◆ **Data to examine**:
= Beginning of Section =

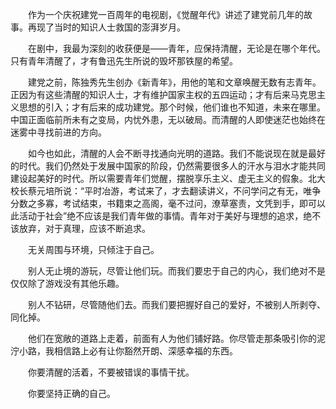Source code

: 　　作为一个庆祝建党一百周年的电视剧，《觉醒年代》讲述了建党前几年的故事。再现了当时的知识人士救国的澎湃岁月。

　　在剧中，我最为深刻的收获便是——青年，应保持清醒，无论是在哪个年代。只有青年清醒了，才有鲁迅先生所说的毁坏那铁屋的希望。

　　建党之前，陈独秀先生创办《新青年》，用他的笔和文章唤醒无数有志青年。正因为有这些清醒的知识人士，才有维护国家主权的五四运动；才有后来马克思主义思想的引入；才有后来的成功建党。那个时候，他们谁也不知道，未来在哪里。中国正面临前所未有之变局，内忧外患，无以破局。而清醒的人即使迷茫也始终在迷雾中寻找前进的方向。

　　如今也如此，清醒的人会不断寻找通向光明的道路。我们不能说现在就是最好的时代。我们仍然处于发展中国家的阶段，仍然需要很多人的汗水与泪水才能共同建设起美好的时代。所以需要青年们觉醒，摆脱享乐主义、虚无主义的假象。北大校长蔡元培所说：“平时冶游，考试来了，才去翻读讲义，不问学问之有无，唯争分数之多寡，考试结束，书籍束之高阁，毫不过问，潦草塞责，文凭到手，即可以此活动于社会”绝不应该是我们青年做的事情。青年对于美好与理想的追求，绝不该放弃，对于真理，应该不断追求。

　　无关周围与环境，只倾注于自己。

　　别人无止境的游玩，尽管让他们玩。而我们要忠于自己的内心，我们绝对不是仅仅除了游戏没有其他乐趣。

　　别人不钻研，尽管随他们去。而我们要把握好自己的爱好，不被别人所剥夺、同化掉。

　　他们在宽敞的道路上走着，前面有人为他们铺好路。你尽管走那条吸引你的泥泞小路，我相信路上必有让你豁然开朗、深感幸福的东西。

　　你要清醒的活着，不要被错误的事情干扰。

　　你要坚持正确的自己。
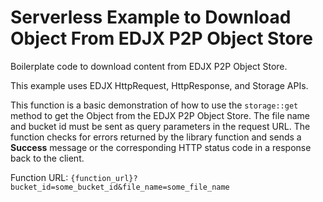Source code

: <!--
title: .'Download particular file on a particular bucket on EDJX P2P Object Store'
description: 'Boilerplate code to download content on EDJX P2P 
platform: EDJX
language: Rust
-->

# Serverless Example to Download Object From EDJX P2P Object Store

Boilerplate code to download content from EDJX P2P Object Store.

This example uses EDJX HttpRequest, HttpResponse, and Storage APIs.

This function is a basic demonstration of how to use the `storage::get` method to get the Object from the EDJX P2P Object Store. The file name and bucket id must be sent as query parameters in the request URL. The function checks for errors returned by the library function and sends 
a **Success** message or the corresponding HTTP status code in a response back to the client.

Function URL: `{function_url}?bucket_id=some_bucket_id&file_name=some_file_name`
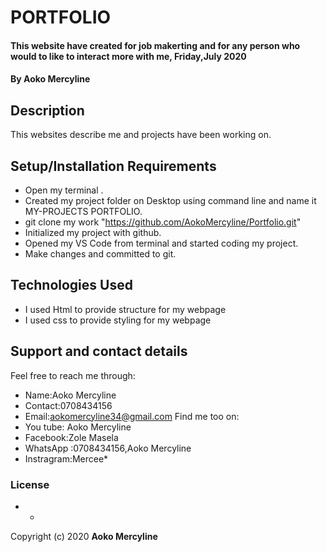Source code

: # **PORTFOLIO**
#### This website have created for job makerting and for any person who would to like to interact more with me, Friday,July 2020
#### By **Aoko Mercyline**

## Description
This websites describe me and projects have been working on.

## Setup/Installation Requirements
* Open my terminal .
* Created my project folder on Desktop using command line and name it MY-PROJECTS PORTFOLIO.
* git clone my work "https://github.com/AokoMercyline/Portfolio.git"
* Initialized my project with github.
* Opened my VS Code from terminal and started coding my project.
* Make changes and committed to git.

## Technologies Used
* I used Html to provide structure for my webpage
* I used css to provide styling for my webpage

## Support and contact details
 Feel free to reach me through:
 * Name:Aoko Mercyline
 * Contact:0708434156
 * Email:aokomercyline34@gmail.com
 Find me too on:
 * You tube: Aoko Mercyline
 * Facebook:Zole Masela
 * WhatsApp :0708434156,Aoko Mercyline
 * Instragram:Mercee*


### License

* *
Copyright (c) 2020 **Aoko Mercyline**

= End of Section =

◆ **Assignment**:
Each line from the one containing "description: 'Boilerplate code" down to the final line of the records above must be reproduced exactly; no pictures go into the copy.

◆ **Worked solution**:
description: 'Boilerplate code to download content on EDJX P2P 
platform: EDJX
language: Rust
-->

# Serverless Example to Download Object From EDJX P2P Object Store

Boilerplate code to download content from EDJX P2P Object Store.

This example uses EDJX HttpRequest, HttpResponse, and Storage APIs.

This function is a basic demonstration of how to use the `storage::get` method to get the Object from the EDJX P2P Object Store. The file name and bucket id must be sent as query parameters in the request URL. The function checks for errors returned by the library function and sends 
a **Success** message or the corresponding HTTP status code in a response back to the client.

Function URL: `{function_url}?bucket_id=some_bucket_id&file_name=some_file_name`
Source code

: # **PORTFOLIO**
#### This website have created for job makerting and for any person who would to like to interact more with me, Friday,July 2020
#### By **Aoko Mercyline**

## Description
This websites describe me and projects have been working on.

## Setup/Installation Requirements
* Open my terminal .
* Created my project folder on Desktop using command line and name it MY-PROJECTS PORTFOLIO.
* git clone my work "https://github.com/AokoMercyline/Portfolio.git"
* Initialized my project with github.
* Opened my VS Code from terminal and started coding my project.
* Make changes and committed to git.

## Technologies Used
* I used Html to provide structure for my webpage
* I used css to provide styling for my webpage

## Support and contact details
 Feel free to reach me through:
 * Name:Aoko Mercyline
 * Contact:0708434156
 * Email:aokomercyline34@gmail.com
 Find me too on:
 * You tube: Aoko Mercyline
 * Facebook:Zole Masela
 * WhatsApp :0708434156,Aoko Mercyline
 * Instragram:Mercee*


### License

* *
Copyright (c) 2020 **Aoko Mercyline**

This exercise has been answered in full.